■ What to produce: Once you have checked the records that follow, state how many of their lines hold "true", giving the number only.

━━━ Records supplied ━━━

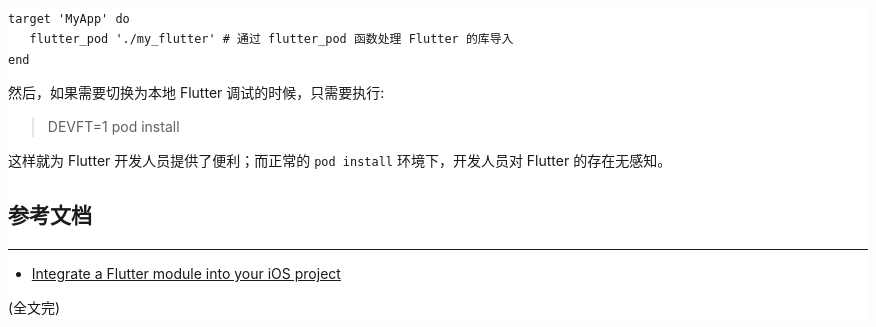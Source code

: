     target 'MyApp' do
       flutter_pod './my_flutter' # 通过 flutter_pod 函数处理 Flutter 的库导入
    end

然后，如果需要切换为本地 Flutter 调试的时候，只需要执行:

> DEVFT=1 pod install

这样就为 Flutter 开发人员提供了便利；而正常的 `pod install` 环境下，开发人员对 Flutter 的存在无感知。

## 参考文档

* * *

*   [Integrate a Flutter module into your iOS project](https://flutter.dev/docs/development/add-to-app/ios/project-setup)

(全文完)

━━━
━━━ Records supplied ━━━

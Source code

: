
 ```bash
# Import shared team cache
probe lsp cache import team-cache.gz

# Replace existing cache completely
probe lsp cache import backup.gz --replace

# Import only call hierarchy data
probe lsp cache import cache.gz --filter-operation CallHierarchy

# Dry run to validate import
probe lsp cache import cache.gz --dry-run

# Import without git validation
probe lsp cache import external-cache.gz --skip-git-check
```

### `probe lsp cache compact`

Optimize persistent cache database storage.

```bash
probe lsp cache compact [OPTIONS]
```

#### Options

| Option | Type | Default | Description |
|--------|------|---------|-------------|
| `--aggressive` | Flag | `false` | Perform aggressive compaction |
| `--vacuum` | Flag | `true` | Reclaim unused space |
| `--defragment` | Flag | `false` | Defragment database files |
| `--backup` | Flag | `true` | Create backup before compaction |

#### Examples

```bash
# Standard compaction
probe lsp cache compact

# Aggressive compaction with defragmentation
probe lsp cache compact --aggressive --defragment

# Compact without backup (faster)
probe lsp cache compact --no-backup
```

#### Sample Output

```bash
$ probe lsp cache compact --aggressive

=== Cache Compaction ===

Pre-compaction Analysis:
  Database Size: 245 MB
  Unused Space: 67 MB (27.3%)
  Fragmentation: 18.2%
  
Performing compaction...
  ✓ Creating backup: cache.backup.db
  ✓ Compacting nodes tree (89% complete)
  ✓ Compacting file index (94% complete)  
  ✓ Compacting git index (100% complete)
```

━━━

■ Answer: 2